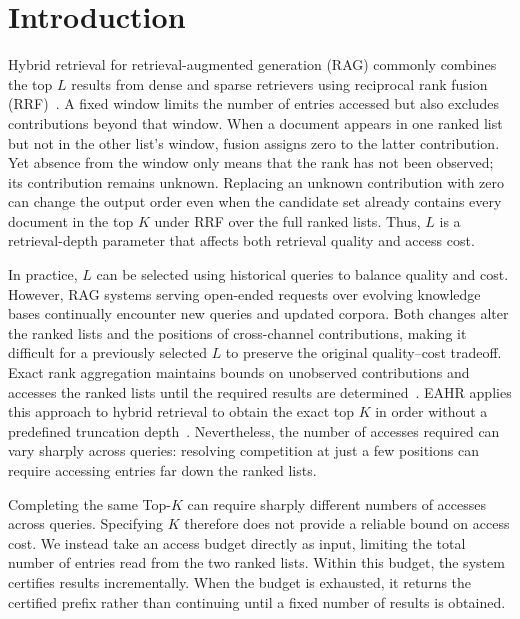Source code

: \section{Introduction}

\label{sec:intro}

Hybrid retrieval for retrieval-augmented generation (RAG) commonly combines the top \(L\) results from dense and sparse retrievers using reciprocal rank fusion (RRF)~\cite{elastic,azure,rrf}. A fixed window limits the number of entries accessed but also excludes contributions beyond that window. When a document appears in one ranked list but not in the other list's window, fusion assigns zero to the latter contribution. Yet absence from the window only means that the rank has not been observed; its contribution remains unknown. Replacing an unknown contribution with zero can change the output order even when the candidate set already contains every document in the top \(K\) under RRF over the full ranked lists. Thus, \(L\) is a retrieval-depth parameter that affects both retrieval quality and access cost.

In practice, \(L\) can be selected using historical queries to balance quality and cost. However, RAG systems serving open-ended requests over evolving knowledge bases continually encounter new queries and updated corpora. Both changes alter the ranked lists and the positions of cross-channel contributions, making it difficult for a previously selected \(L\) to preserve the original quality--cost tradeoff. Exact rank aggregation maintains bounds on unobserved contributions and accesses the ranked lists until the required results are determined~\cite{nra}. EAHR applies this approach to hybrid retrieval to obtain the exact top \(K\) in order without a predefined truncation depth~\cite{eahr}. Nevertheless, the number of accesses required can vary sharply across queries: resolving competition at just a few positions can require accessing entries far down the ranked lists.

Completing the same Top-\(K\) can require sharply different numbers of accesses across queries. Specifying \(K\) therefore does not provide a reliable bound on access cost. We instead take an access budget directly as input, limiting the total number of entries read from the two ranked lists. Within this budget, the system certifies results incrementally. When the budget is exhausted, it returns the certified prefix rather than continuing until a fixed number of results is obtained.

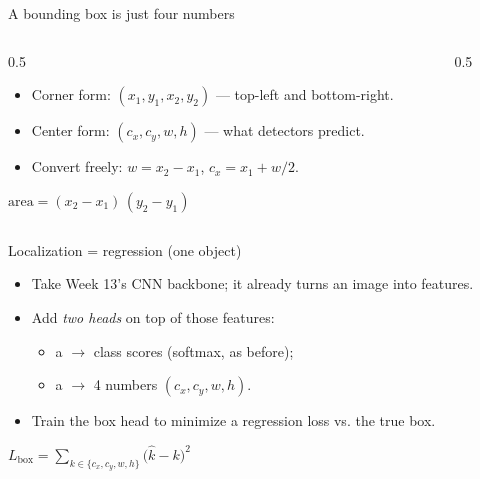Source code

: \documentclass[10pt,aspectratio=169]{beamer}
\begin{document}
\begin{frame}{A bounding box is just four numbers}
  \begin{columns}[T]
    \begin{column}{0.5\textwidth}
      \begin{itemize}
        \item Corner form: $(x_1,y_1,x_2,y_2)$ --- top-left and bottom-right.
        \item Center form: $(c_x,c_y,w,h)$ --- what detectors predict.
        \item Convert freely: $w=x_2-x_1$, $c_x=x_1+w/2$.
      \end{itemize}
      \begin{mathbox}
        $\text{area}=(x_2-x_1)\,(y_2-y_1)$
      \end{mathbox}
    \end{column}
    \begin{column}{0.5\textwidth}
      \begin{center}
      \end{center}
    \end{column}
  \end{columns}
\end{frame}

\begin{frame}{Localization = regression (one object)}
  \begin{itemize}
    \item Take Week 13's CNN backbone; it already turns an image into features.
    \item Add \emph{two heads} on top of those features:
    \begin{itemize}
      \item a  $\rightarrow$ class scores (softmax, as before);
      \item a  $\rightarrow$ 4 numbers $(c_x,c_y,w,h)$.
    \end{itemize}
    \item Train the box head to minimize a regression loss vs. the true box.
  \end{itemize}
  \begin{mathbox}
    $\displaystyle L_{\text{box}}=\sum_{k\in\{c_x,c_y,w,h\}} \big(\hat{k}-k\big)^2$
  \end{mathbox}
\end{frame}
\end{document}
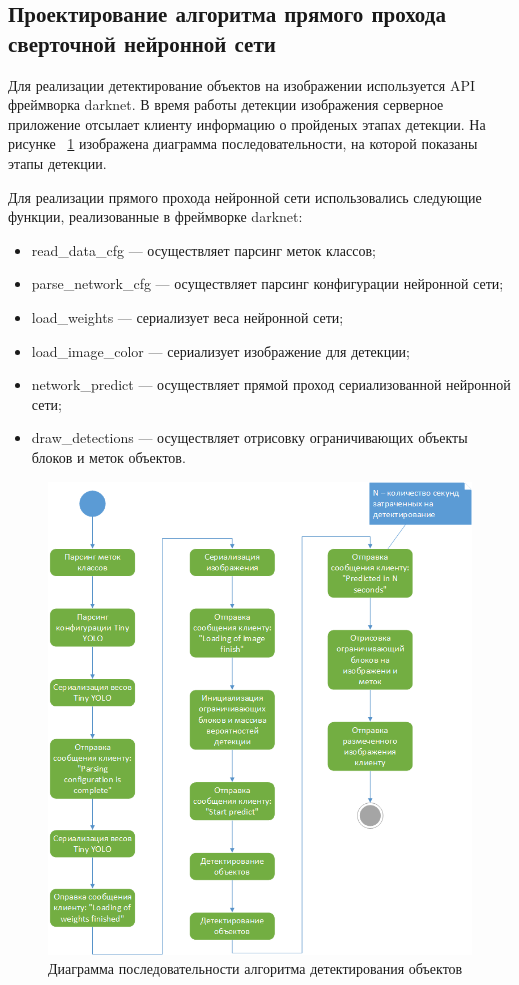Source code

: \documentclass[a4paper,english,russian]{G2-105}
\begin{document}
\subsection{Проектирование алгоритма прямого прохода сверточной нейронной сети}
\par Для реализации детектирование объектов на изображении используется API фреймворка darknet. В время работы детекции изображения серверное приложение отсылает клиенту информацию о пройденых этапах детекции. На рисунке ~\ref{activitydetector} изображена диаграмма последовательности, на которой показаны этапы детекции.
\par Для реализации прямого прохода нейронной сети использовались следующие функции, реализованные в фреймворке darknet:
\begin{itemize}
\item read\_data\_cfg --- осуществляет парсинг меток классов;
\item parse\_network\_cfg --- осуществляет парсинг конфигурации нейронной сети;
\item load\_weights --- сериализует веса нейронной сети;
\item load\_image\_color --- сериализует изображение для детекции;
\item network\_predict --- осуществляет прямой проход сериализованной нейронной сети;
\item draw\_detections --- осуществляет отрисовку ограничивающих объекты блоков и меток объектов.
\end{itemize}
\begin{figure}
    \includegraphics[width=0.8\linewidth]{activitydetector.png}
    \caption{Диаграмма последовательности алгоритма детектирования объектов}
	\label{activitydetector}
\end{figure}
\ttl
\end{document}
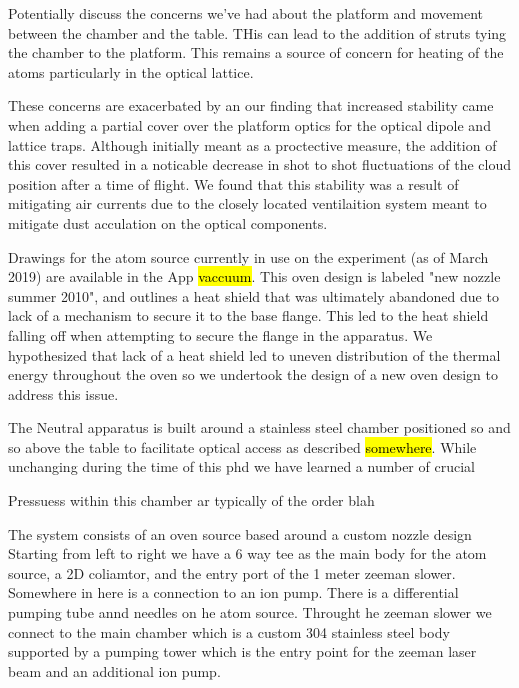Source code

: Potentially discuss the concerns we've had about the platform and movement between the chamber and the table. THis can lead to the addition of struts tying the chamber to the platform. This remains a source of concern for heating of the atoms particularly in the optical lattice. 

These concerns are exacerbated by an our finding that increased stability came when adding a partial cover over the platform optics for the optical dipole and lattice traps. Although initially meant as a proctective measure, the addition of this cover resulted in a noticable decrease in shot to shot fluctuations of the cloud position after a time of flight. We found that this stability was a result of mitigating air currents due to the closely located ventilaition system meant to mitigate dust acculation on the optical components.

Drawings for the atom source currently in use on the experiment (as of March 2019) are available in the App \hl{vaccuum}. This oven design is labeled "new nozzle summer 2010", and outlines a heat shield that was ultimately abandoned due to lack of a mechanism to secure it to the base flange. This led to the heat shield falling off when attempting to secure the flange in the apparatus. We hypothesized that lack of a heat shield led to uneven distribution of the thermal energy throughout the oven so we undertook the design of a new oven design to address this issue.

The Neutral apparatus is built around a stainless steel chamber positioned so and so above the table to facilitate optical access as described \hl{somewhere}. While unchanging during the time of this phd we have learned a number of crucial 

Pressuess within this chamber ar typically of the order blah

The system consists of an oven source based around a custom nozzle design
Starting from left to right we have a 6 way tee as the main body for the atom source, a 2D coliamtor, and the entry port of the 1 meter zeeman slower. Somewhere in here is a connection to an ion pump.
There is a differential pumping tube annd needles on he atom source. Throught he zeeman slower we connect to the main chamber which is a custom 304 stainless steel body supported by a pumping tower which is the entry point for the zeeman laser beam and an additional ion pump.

▶ [About this task]: Copy out each line of the listing that holds "documentclass".

▶ [Result below]:
: \documentclass[10pt,aspectratio=169]{beamer}
: \documentclass[a4paper,english,russian]{G2-105}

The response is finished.